That is, the control device 4 is configured to execute the following control steps a to d in order to cause the dispenser 3 to draw the predetermined drawing pattern G (here, a pattern composed of the left side pattern Ga and the right side pattern Gb which are separated from each other) shown in fig. 2 after the orthogonal robot 2 is moved to a position suitable for drawing the predetermined drawing pattern G by the operation of the articulated robot arm 1.

a. By controlling the orthogonal robot 2 based on the graphics data Dg of the predetermined drawing pattern G, the dispenser 3 is moved from the set drawing start point ps of the outline portion of the left graphic Ga drawn on the drawing target surface S (here, the lower left corner portion of the left graphic Ga) to the adjacent point of the set drawing start point ps over the entire circumference of the left graphic Ga in parallel with the contour line Ga of the left graphic Ga by the operation of the orthogonal robot 2.

Further, the dispenser 3 is continuously subjected to the paint discharge operation in accordance with the parallel movement of the dispenser 3 with respect to the contour portion.

That is, in the control step of a, as the control of the orthogonal robot 2 and the dispenser 3, "contour parallel drawing control" for causing the dispenser 3 to continuously perform the paint discharge operation as the dispenser 3 is moved in parallel with the contour line G of the predetermined drawing pattern G is executed by the control device 4 for drawing the entire circumference of the contour portion of the left side pattern Ga.

Thereby, the entire circumference of the outline portion of the left pattern Ga is drawn by the discharged paint from the dispenser 3.

b. When the drawing of the outline portion of the left pattern Ga is completed by the control step a, the orthogonal robot 2 is controlled based on the pattern data Dg of the predetermined drawing pattern G, whereby the dispenser 3 is moved in parallel with the contour line Ga of the left pattern Ga (i.e., on the movement path K approaching Δ m from the previous movement path K to the inside of the pattern) in one stroke continuously from the outline portion of the left pattern Ga in the inner region adjacent to the outline portion (i.e., the drawing completion region) of the left pattern Ga by the operation of the orthogonal robot 2.

Further, the dispenser 3 continues the paint discharging operation continuously from the drawing of the outline portion of the left pattern Ga by the control of the dispenser 3 in accordance with the movement of the dispenser 3 with respect to the inner region.

When the dispenser 3 completes the paint discharging operation for the set painting stop point pe of the inner region (here, the upper end portion of the inner region), the paint discharging operation of the dispenser 3 is stopped.

That is, in the control step of b, the control device 4 performs the "outline parallel drawing control" following the drawing of the outline of the left graphic Ga in the adjacent inner region of the outline of the left graphic Ga.

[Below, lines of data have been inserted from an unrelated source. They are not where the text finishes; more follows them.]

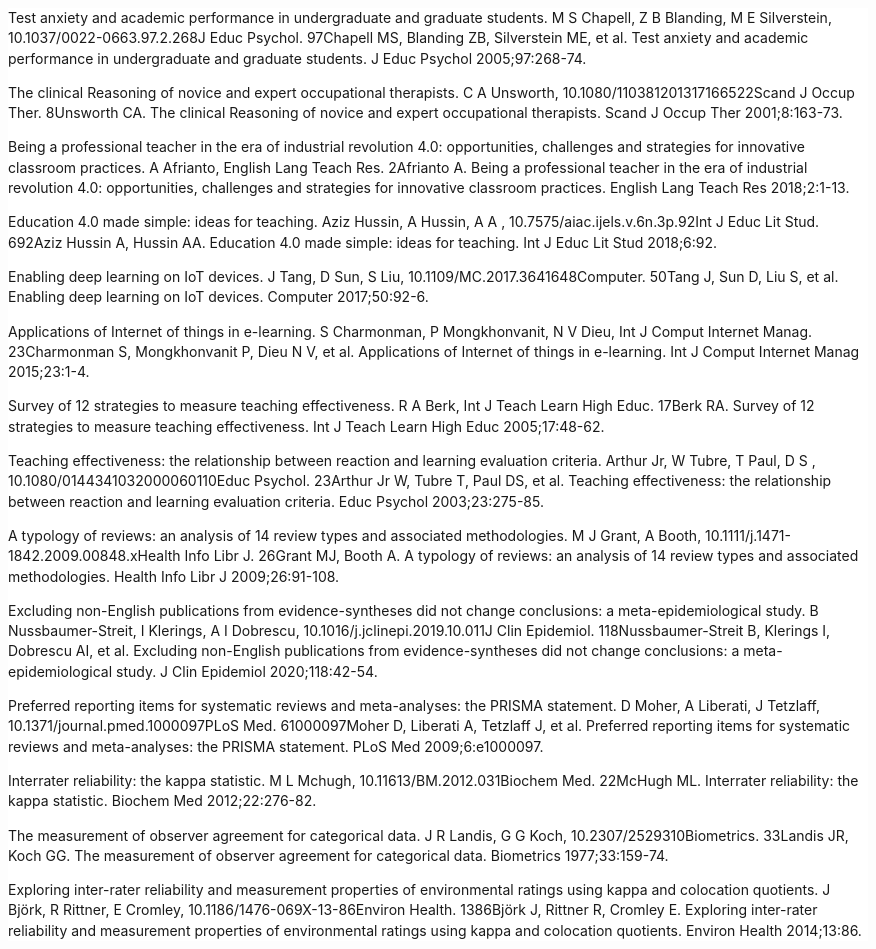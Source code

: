 Test anxiety and academic performance in undergraduate and graduate students. M S Chapell, Z B Blanding, M E Silverstein, 10.1037/0022-0663.97.2.268J Educ Psychol. 97Chapell MS, Blanding ZB, Silverstein ME, et al. Test anxiety and academic performance in undergraduate and graduate students. J Educ Psychol 2005;97:268-74.

The clinical Reasoning of novice and expert occupational therapists. C A Unsworth, 10.1080/110381201317166522Scand J Occup Ther. 8Unsworth CA. The clinical Reasoning of novice and expert occupational therapists. Scand J Occup Ther 2001;8:163-73.

Being a professional teacher in the era of industrial revolution 4.0: opportunities, challenges and strategies for innovative classroom practices. A Afrianto, English Lang Teach Res. 2Afrianto A. Being a professional teacher in the era of industrial revolution 4.0: opportunities, challenges and strategies for innovative classroom practices. English Lang Teach Res 2018;2:1-13.

Education 4.0 made simple: ideas for teaching. Aziz Hussin, A Hussin, A A , 10.7575/aiac.ijels.v.6n.3p.92Int J Educ Lit Stud. 692Aziz Hussin A, Hussin AA. Education 4.0 made simple: ideas for teaching. Int J Educ Lit Stud 2018;6:92.

Enabling deep learning on IoT devices. J Tang, D Sun, S Liu, 10.1109/MC.2017.3641648Computer. 50Tang J, Sun D, Liu S, et al. Enabling deep learning on IoT devices. Computer 2017;50:92-6.

Applications of Internet of things in e-learning. S Charmonman, P Mongkhonvanit, N V Dieu, Int J Comput Internet Manag. 23Charmonman S, Mongkhonvanit P, Dieu N V, et al. Applications of Internet of things in e-learning. Int J Comput Internet Manag 2015;23:1-4.

Survey of 12 strategies to measure teaching effectiveness. R A Berk, Int J Teach Learn High Educ. 17Berk RA. Survey of 12 strategies to measure teaching effectiveness. Int J Teach Learn High Educ 2005;17:48-62.

Teaching effectiveness: the relationship between reaction and learning evaluation criteria. Arthur Jr, W Tubre, T Paul, D S , 10.1080/0144341032000060110Educ Psychol. 23Arthur Jr W, Tubre T, Paul DS, et al. Teaching effectiveness: the relationship between reaction and learning evaluation criteria. Educ Psychol 2003;23:275-85.

A typology of reviews: an analysis of 14 review types and associated methodologies. M J Grant, A Booth, 10.1111/j.1471-1842.2009.00848.xHealth Info Libr J. 26Grant MJ, Booth A. A typology of reviews: an analysis of 14 review types and associated methodologies. Health Info Libr J 2009;26:91-108.

Excluding non-English publications from evidence-syntheses did not change conclusions: a meta-epidemiological study. B Nussbaumer-Streit, I Klerings, A I Dobrescu, 10.1016/j.jclinepi.2019.10.011J Clin Epidemiol. 118Nussbaumer-Streit B, Klerings I, Dobrescu AI, et al. Excluding non-English publications from evidence-syntheses did not change conclusions: a meta-epidemiological study. J Clin Epidemiol 2020;118:42-54.

Preferred reporting items for systematic reviews and meta-analyses: the PRISMA statement. D Moher, A Liberati, J Tetzlaff, 10.1371/journal.pmed.1000097PLoS Med. 61000097Moher D, Liberati A, Tetzlaff J, et al. Preferred reporting items for systematic reviews and meta-analyses: the PRISMA statement. PLoS Med 2009;6:e1000097.

Interrater reliability: the kappa statistic. M L Mchugh, 10.11613/BM.2012.031Biochem Med. 22McHugh ML. Interrater reliability: the kappa statistic. Biochem Med 2012;22:276-82.

The measurement of observer agreement for categorical data. J R Landis, G G Koch, 10.2307/2529310Biometrics. 33Landis JR, Koch GG. The measurement of observer agreement for categorical data. Biometrics 1977;33:159-74.

Exploring inter-rater reliability and measurement properties of environmental ratings using kappa and colocation quotients. J Björk, R Rittner, E Cromley, 10.1186/1476-069X-13-86Environ Health. 1386Björk J, Rittner R, Cromley E. Exploring inter-rater reliability and measurement properties of environmental ratings using kappa and colocation quotients. Environ Health 2014;13:86.
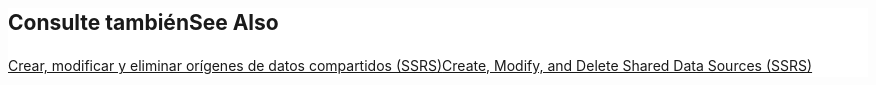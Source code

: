 ## <a name="see-also"></a><span data-ttu-id="93146-167">Consulte también</span><span class="sxs-lookup"><span data-stu-id="93146-167">See Also</span></span>  
 [<span data-ttu-id="93146-168">Crear, modificar y eliminar orígenes de datos compartidos &#40;SSRS&#41;</span><span class="sxs-lookup"><span data-stu-id="93146-168">Create, Modify, and Delete Shared Data Sources &#40;SSRS&#41;</span></span>](create-modify-and-delete-shared-data-sources-ssrs.md)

Thereby, the adjacent inner region of the outline portion of the left pattern Ga is drawn by the discharged paint from the dispenser 3, and drawing of the left pattern Ga is completed.

c. When drawing of the left side graphic Ga is completed in the control step of b, the orthogonal robot 2 is controlled based on the graphic data Dg of the predetermined drawing graphic G, and the dispenser 3 is moved from the set drawing stop point pe of the left side graphic Ga to the set drawing start point ps' of the outline portion of the right side graphic Gb (here, the upper left corner portion of the right side graphic Gb) by the operation of the orthogonal robot 2.

Then, by controlling the orthogonal robot 2 based on the graphics data Dg of the predetermined drawing pattern G following the movement to the set drawing start point ps ', the dispenser 3 is moved from the set drawing start point ps ' of the right side pattern Gb to an adjacent point of the set drawing start point ps ' over the entire circumference of the right side pattern Gb in parallel with the contour line Gb of the right side pattern Gb by the operation of the orthogonal robot 2, as in the case of the left side pattern Ga.

Further, the dispenser 3 is continuously subjected to the paint discharge operation in accordance with the parallel movement of the dispenser 3 with respect to the contour portion.

That is, in the control step of c, the control device 4 executes the "outline parallel drawing control" in the drawing of the entire circumference of the outline portion of the right graphic Gb.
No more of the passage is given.